Our portfolio is at least two-thirds to three-quarters driven by holdings with a strongly cyclical bent (whose share prices have recently started to come back into the market’s favour).
The market hints at the likely potential for a major post-Covid-19 macroeconomic recovery, partially driven by government-induced spending programs in heavy infrastructure projects which will have a vastly positive impact on many of our portfolio holdings.
Our portfolio in its current composition responds and correlates strongly with a rising yield curve in benchmark sovereign bonds (which it has recently in most hard currency countries).
The market has started to consider a reflationary scenario with rising prices in the tangible, hard-asset parts of the economy, which will significantly benefit a majority of our portfolio holdings.
Despite the recent rebound in our portfolio performance, the estimated margin of safety which we conservatively calculate for our portfolio is still very wide.

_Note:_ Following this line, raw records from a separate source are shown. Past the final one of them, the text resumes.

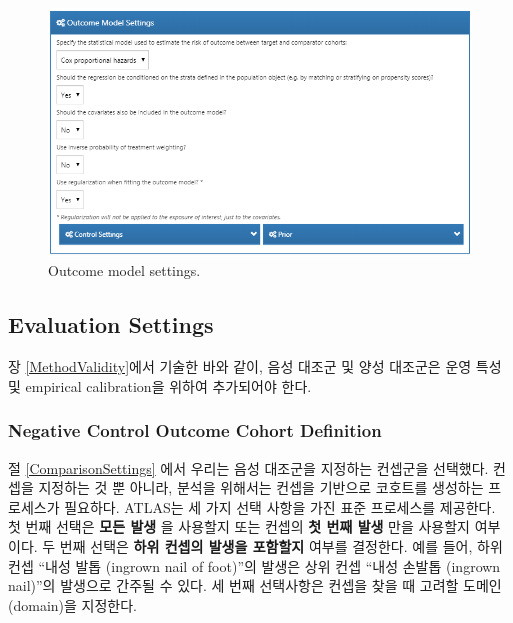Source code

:\documentclass[11pt]{book}
\theoremstyle{definition}
\theoremstyle{definition}
\theoremstyle{definition}
\theoremstyle{remark}
\begin{document}
\begin{figure}

{\centering \includegraphics[width=1\linewidth]{images/PopulationLevelEstimation/outcomeModelSettings} 

}

\caption{Outcome model settings.}\label{fig:outcomeModelSettings}
\end{figure}

\subsection{Evaluation Settings}\label{evaluationSettings}

장 \ref{MethodValidity}에서 기술한 바와 같이, 음성 대조군 및 양성
대조군은 운영 특성 및 empirical calibration을 위하여 추가되어야 한다.

\subsubsection*{Negative Control Outcome Cohort
Definition}\label{negative-control-outcome-cohort-definition}

절 \ref{ComparisonSettings} 에서 우리는 음성 대조군을 지정하는 컨셉군을
선택했다. 컨셉을 지정하는 것 뿐 아니라, 분석을 위해서는 컨셉을 기반으로
코호트를 생성하는 프로세스가 필요하다. ATLAS는 세 가지 선택 사항을 가진
표준 프로세스를 제공한다. 첫 번째 선택은 \textbf{모든 발생} 을 사용할지
또는 컨셉의 \textbf{첫 번째 발생} 만을 사용할지 여부이다. 두 번째 선택은
\textbf{하위 컨셉의 발생을 포함할지} 여부를 결정한다. 예를 들어, 하위
컨셉 ``내성 발톱 (ingrown nail of foot)''의 발생은 상위 컨셉 ``내성
손발톱 (ingrown nail)''의 발생으로 간주될 수 있다. 세 번째 선택사항은
컨셉을 찾을 때 고려할 도메인 (domain)을 지정한다.
\end{document}
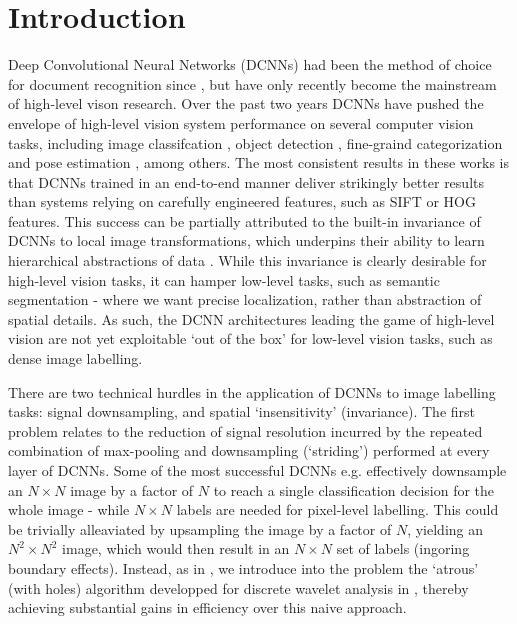 \section{Introduction}
\label{sec:intro}
Deep Convolutional Neural Networks (DCNNs) had been the method of choice for document recognition since  \citet{LeCun1998}, but 
have only recently become the mainstream of high-level vison research.
Over the past two years  DCNNs have pushed the envelope of high-level vision system performance on several computer vision tasks, including image classifcation \citet{KrizhevskyNIPS2013, papandreou2014untangling, sermanet2013overfeat, simonyan2014very, szegedy2014going}, object detection \citet{girshick2014rcnn}, fine-graind categorization \citet{zhang2014part} and pose estimation \citet{chen2014articulated, tompson2014joint}, among others.
The most consistent results in these works is that DCNNs trained in an end-to-end manner  deliver  strikingly better results than systems relying on carefully engineered features, such as SIFT or HOG features.
This success can be partially attributed to the built-in  invariance of DCNNs to local image transformations, which underpins their ability to learn hierarchical abstractions of data \citep{zeiler2014visualizing}. While this invariance is clearly desirable for high-level vision tasks, it can hamper low-level tasks, such as semantic segmentation - where we want precise localization, rather than abstraction of spatial details.  As such, the DCNN architectures leading the game of high-level vision are not yet exploitable `out of the box' for low-level vision tasks, such as dense image labelling. 



There are two technical hurdles in the application of DCNNs to image labelling tasks: signal downsampling, and spatial `insensitivity' (invariance). 
The first problem relates to the reduction of signal resolution incurred by the repeated combination of max-pooling and downsampling (`striding') performed at every layer of DCNNs.  Some of the most successful  DCNNs e.g. 
\citep{KrizhevskyNIPS2013, simonyan2014very, szegedy2014going}
effectively downsample an $N\times N$ image by a factor of $N$ to reach 
a single  classification decision for the whole image - while $N \times N$ labels are needed for pixel-level labelling. This could  be trivially alleaviated by upsampling the image by a factor of $N$, yielding an $N^2\times N^2$ image, which would then result in an $N\times N$ set of labels (ingoring boundary effects). Instead, as in  \cite{papandreou2014untangling}, we introduce into the problem the `atrous' (with holes) algorithm developped for  discrete wavelet analysis in  \cite{Mall99}, thereby achieving substantial gains in efficiency over this naive approach. 

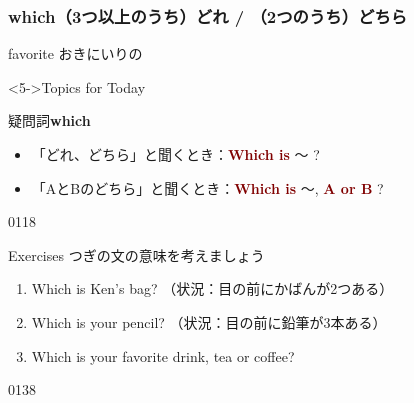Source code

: \documentclass[aspectratio=169,xcolor={dvipsnames,table}]{beamer}
\begin{document}
\begin{frame}[plain]\frametitle{which\hspace{20pt}（3つ以上のうち）どれ / （2つのうち）どちら}
\Large
 
\begin{enumerate}
 \hfill{}
\hfill{}
\end{enumerate}

\hfill{\scriptsize favorite  おきにいりの}

\vspace{20pt}

\begin{block}<5->{Topics for Today}
\small

疑問詞{\bfseries which} 
\begin{itemize}[square]\small
  \item 「どれ、どちら」と聞くとき：\textcolor{Maroon}{\bfseries Which is}   〜 ?
 \item 「AとBのどちら」と聞くとき：\textcolor{Maroon}{\bfseries Which is} 〜, \textcolor{Maroon}{\bfseries A or B} ?
\end{itemize}
     \end{block}

\mbox{}\hfill{\tiny 0118}\,{\scriptsize {}}

\end{frame}
\begin{frame}[plain]{Exercises}
つぎの文の意味を考えましょう

\begin{enumerate}
 \item Which is Ken's bag? {\scriptsize （状況：目の前にかばんが2つある）}
 \item Which is your pencil? {\scriptsize （状況：目の前に鉛筆が3本ある）}
 \item Which is your favorite drink, tea or coffee?
\end{enumerate} 

\mbox{}\hfill{\tiny 0138}\,{\scriptsize {}}
\end{frame}
\end{document}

I.e., the potential for further portfolio appreciation remains plentiful.
Notwithstanding the arduous period for disciplined deep value investment programs like ours since the unfolding of the sub-prime mortgage bust in 2007 and the ensuing peripheral sovereign debt and then virus-related economic crises, the long-term compounding in our portfolio's total net rate of return is intact, solid and very competitive.
A dedicated deep value portion introduces a high-impact diversification element into an investor’s overall investment program.
We are convinced that the incorporation of a meaningful deep value portion would render a substantial source of return to any investor’s long-term net savings targets.